Lucy Caplan on January 17, 2017
Kiera Duffy in Breaking the Waves | Credit: Dominic M. Mercier

Lucy Caplan writes for SFCV as part of the Emergent Writers Program offered in partnership with the Rubin Institute for Music Criticism. Look for an article from her every month.

If classical music is stereotypically a sort of goody-two-shoes – pleasant, soothing, eager to please – then contemporary music is its difficult sibling, the challenging teen of the musical family. In this context, difficulty usually has to do with sound: clashing dissonances, amorphous forms, weird timbres, and so on. But this music also has a penchant for provocative subjects and a willingness to unsettle.

Missy Mazzoli | Credit: Marylene Mey

At the Prototype Festival in New York City, which concluded January 15, Missy Mazzoli’s Breaking the Waves and M. Lamar’s Funeral Doom Spiritual were difficult in this latter sense. These works confront violence, misogyny, and racism head-on. The subject matter enhances rather than detracts from both works’ artistic excellence. These are remarkably crafted, staggeringly resonant pieces that affirm the promise and vitality of new opera.

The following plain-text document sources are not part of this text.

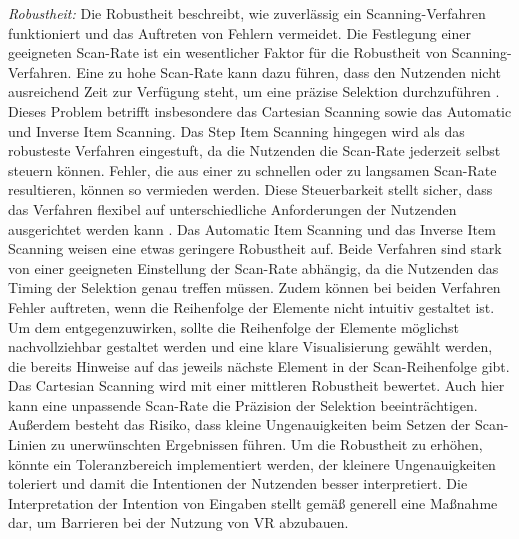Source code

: \textit{Robustheit:}
Die Robustheit beschreibt, wie zuverlässig ein Scanning-Verfahren funktioniert und das Auftreten von Fehlern vermeidet. Die Festlegung einer geeigneten Scan-Rate ist ein wesentlicher Faktor für die Robustheit von Scanning-Verfahren. Eine zu hohe Scan-Rate kann dazu führen, dass den Nutzenden nicht ausreichend Zeit zur Verfügung steht, um eine präzise Selektion durchzuführen \citep{COOK2015117}. Dieses Problem betrifft insbesondere das Cartesian Scanning sowie das Automatic und Inverse Item Scanning. Das Step Item Scanning hingegen wird als das robusteste Verfahren eingestuft, da die Nutzenden die Scan-Rate jederzeit selbst steuern können. Fehler, die aus einer zu schnellen oder zu langsamen Scan-Rate resultieren, können so vermieden werden. Diese Steuerbarkeit stellt sicher, dass das Verfahren flexibel auf unterschiedliche Anforderungen der Nutzenden ausgerichtet werden kann \citep{COOK2015117}.
Das Automatic Item Scanning und das Inverse Item Scanning weisen eine etwas geringere Robustheit auf. Beide Verfahren sind stark von einer geeigneten Einstellung der Scan-Rate abhängig, da die Nutzenden das Timing der Selektion genau treffen müssen. Zudem können bei beiden Verfahren Fehler auftreten, wenn die Reihenfolge der Elemente nicht intuitiv gestaltet ist. Um dem entgegenzuwirken, sollte die Reihenfolge der Elemente möglichst nachvollziehbar gestaltet werden und eine klare Visualisierung gewählt werden, die bereits Hinweise auf das jeweils nächste Element in der Scan-Reihenfolge gibt.
Das Cartesian Scanning wird mit einer mittleren Robustheit bewertet. Auch hier kann eine unpassende Scan-Rate die Präzision der Selektion beeinträchtigen. Außerdem besteht das Risiko, dass kleine Ungenauigkeiten beim Setzen der Scan-Linien zu unerwünschten Ergebnissen führen. Um die Robustheit zu erhöhen, könnte ein Toleranzbereich implementiert werden, der kleinere Ungenauigkeiten toleriert und damit die Intentionen der Nutzenden besser interpretiert. Die Interpretation der Intention von Eingaben stellt gemäß \citet{10.1007/978-3-030-21607-8_3} generell eine Maßnahme dar, um Barrieren bei der Nutzung von VR abzubauen. 

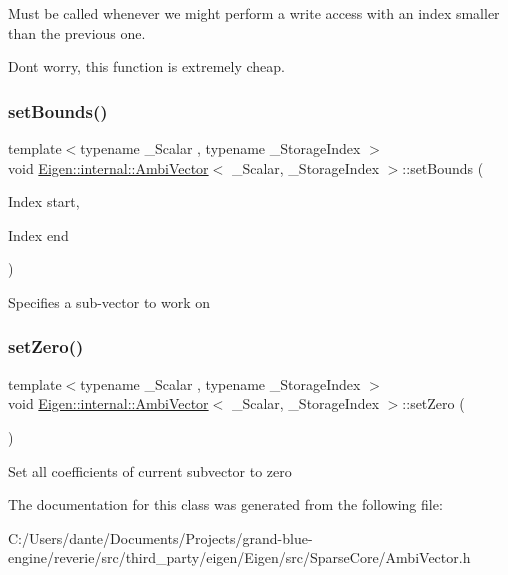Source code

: Must be called whenever we might perform a write access with an index smaller than the previous one.

Don\textquotesingle{}t worry, this function is extremely cheap. \mbox{\label{class_eigen_1_1internal_1_1_ambi_vector_a8a37e06682a29a63239d914de342096c}} 
\subsubsection{\texorpdfstring{setBounds()}{setBounds()}}
{\footnotesize\ttfamily template$<$typename \+\_\+\+Scalar , typename \+\_\+\+Storage\+Index $>$ \\
void \mbox{\hyperlink{class_eigen_1_1internal_1_1_ambi_vector}{Eigen\+::internal\+::\+Ambi\+Vector}}$<$ \+\_\+\+Scalar, \+\_\+\+Storage\+Index $>$\+::set\+Bounds (\begin{DoxyParamCaption}\item[{Index}]{start,  }\item[{Index}]{end }\end{DoxyParamCaption})\hspace{0.3cm}{\ttfamily [inline]}}

Specifies a sub-\/vector to work on \mbox{\label{class_eigen_1_1internal_1_1_ambi_vector_af472b476758307bcc1621d9eb4018f6a}} 
\subsubsection{\texorpdfstring{setZero()}{setZero()}}
{\footnotesize\ttfamily template$<$typename \+\_\+\+Scalar , typename \+\_\+\+Storage\+Index $>$ \\
void \mbox{\hyperlink{class_eigen_1_1internal_1_1_ambi_vector}{Eigen\+::internal\+::\+Ambi\+Vector}}$<$ \+\_\+\+Scalar, \+\_\+\+Storage\+Index $>$\+::set\+Zero (\begin{DoxyParamCaption}{ }\end{DoxyParamCaption})}

Set all coefficients of current subvector to zero 

The documentation for this class was generated from the following file\+:\begin{DoxyCompactItemize}
\item 
C\+:/\+Users/dante/\+Documents/\+Projects/grand-\/blue-\/engine/reverie/src/third\+\_\+party/eigen/\+Eigen/src/\+Sparse\+Core/Ambi\+Vector.\+h\end{DoxyCompactItemize}
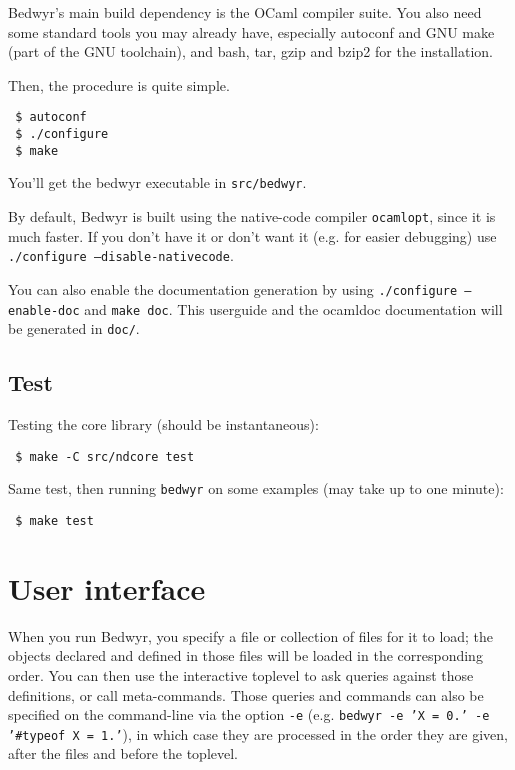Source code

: Bedwyr's main build dependency is the OCaml compiler suite.
You also need some standard tools you may already have, especially
autoconf and GNU make (part of the GNU toolchain),
and bash, tar, gzip and bzip2 for the installation.

Then, the procedure is quite simple.

\begin{verbatim}
 $ autoconf
 $ ./configure
 $ make
\end{verbatim}

You'll get the bedwyr executable in \texttt{src/bedwyr}.

By default, Bedwyr is built using the native-code compiler \texttt{ocamlopt},
since it is much faster. If you don't have it or don't want it (e.g.
for easier debugging) use \texttt{./configure --disable-nativecode}.

You can also enable the documentation generation by using
\texttt{./configure --enable-doc} and \texttt{make doc}. This userguide
and the ocamldoc documentation will be generated in \texttt{doc/}.

\subsection{Test}

Testing the core library (should be instantaneous):
\begin{verbatim}
 $ make -C src/ndcore test
\end{verbatim}
Same test, then running {\tt bedwyr} on some examples (may take up to
one minute):
\begin{verbatim}
 $ make test
\end{verbatim}


\section{User interface}

When you run Bedwyr, you specify a file or collection of files for it to
load; the objects declared and defined in those files will be loaded in
the corresponding order. You can then use the interactive toplevel to
ask queries against those definitions, or call meta-commands.
Those queries and commands can also be specified on the command-line via
the option \verb.-e. (e.g.
\texttt{bedwyr -e 'X = 0.' -e '\#typeof X = 1.'}), in which case they are
processed in the order they are given, after the files and before the
toplevel.

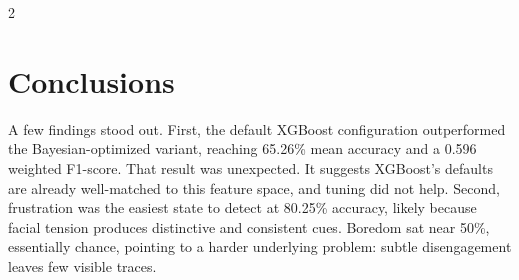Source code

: \begin{multicols}{2}

  \section{Conclusions}


  A few findings stood out. First, the default XGBoost configuration outperformed the Bayesian-optimized variant, reaching 65.26\% mean accuracy and a 0.596 weighted F1-score. That result was unexpected. It suggests XGBoost's defaults are already well-matched to this feature space, and tuning did not help. Second, frustration was the easiest state to detect at 80.25\% accuracy, likely because facial tension produces distinctive and consistent cues. Boredom sat near 50\%, essentially chance, pointing to a harder underlying problem: subtle disengagement leaves few visible traces. %


\end{multicols}
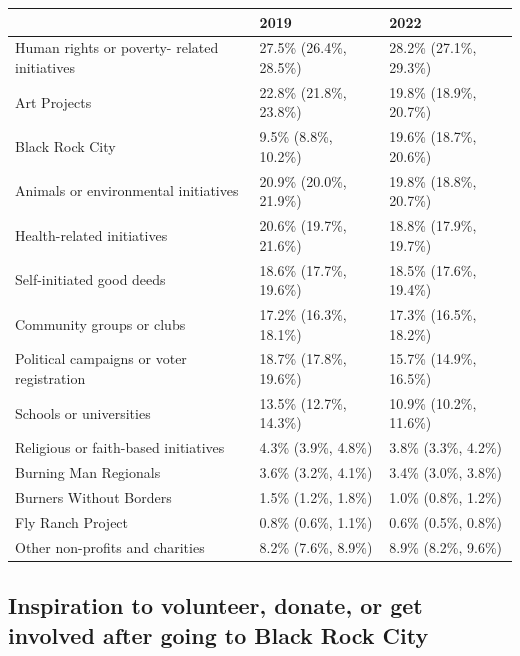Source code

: \documentclass[
]{book}
\begin{document}
\begin{table}
\centering
\begin{tabular}[t]{>{}l|>{}l|>{}l}
\hline
  & 2019 & 2022\\
\hline
Human rights or poverty-
 related initiatives & 27.5\% (26.4\%, 28.5\%) & 28.2\% (27.1\%, 29.3\%)\\
\hline
Art Projects & 22.8\% (21.8\%, 23.8\%) & 19.8\% (18.9\%, 20.7\%)\\
\hline
Black Rock City & 9.5\% (8.8\%, 10.2\%) & 19.6\% (18.7\%, 20.6\%)\\
\hline
Animals or environmental 
 initiatives & 20.9\% (20.0\%, 21.9\%) & 19.8\% (18.8\%, 20.7\%)\\
\hline
Health-related initiatives & 20.6\% (19.7\%, 21.6\%) & 18.8\% (17.9\%, 19.7\%)\\
\hline
Self-initiated good deeds & 18.6\% (17.7\%, 19.6\%) & 18.5\% (17.6\%, 19.4\%)\\
\hline
Community groups or clubs & 17.2\% (16.3\%, 18.1\%) & 17.3\% (16.5\%, 18.2\%)\\
\hline
Political campaigns or 
 voter registration & 18.7\% (17.8\%, 19.6\%) & 15.7\% (14.9\%, 16.5\%)\\
\hline
Schools or universities & 13.5\% (12.7\%, 14.3\%) & 10.9\% (10.2\%, 11.6\%)\\
\hline
Religious or faith-based 
 initiatives & 4.3\% (3.9\%, 4.8\%) & 3.8\% (3.3\%, 4.2\%)\\
\hline
Burning Man Regionals & 3.6\% (3.2\%, 4.1\%) & 3.4\% (3.0\%, 3.8\%)\\
\hline
Burners Without Borders & 1.5\% (1.2\%, 1.8\%) & 1.0\% (0.8\%, 1.2\%)\\
\hline
Fly Ranch Project & 0.8\% (0.6\%, 1.1\%) & 0.6\% (0.5\%, 0.8\%)\\
\hline
Other non-profits and 
 charities & 8.2\% (7.6\%, 8.9\%) & 8.9\% (8.2\%, 9.6\%)\\
\hline
\end{tabular}
\end{table}

\hypertarget{inspiration-to-volunteer-donate-or-get-involved-after-going-to-black-rock-city}{%
\subsection{Inspiration to volunteer, donate, or get involved after going to Black Rock City}\label{inspiration-to-volunteer-donate-or-get-involved-after-going-to-black-rock-city}}
\end{document}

Breaking the Waves tells the story of Bess McNeil, a young, excessively innocent woman from a religious community in rural Scotland who marries an oil rigger named Jan. After Jan is paralyzed in an accident, he implores Bess to sleep with other men and tell him about her experiences, insisting that her doing so will keep him alive. Her acquiescence to her husband’s wishes causes the ultimate tragedy. Based on Lars von Trier’s 1996 film, the opera is a co-commission between Opera Philadelphia, where it premiered in September, and Beth Morrison Projects (Morrison is one of the co-directors of the Prototype Festival).

Royce-Vavrek | Credit: Ricardo Beas

Royce Vavrek’s libretto matches Mazzoli’s music in subtlety and emotional impact, effectively capturing both the limits and the surprising depth of Bess’s psychology: When she obeys Jan’s desire that she seek out other lovers, for instance, she ponders, “I have always been stupid, but I am good at this.”

At its third and final New York performance, on January 9 at NYU’s Skirball Center for the Performing Arts, the cast invested fully in these complex characters. Kiera Duffy gave a phenomenal performance as Bess. This is a demanding role, vocally and physically: Bess sings almost constantly, appears in various states of undress, and is subjected to emotional and physical violence. Duffy traversed enormous emotional ground and was consistently attentive to the character’s nuances, yet she never let go of an overarching sense of urgency.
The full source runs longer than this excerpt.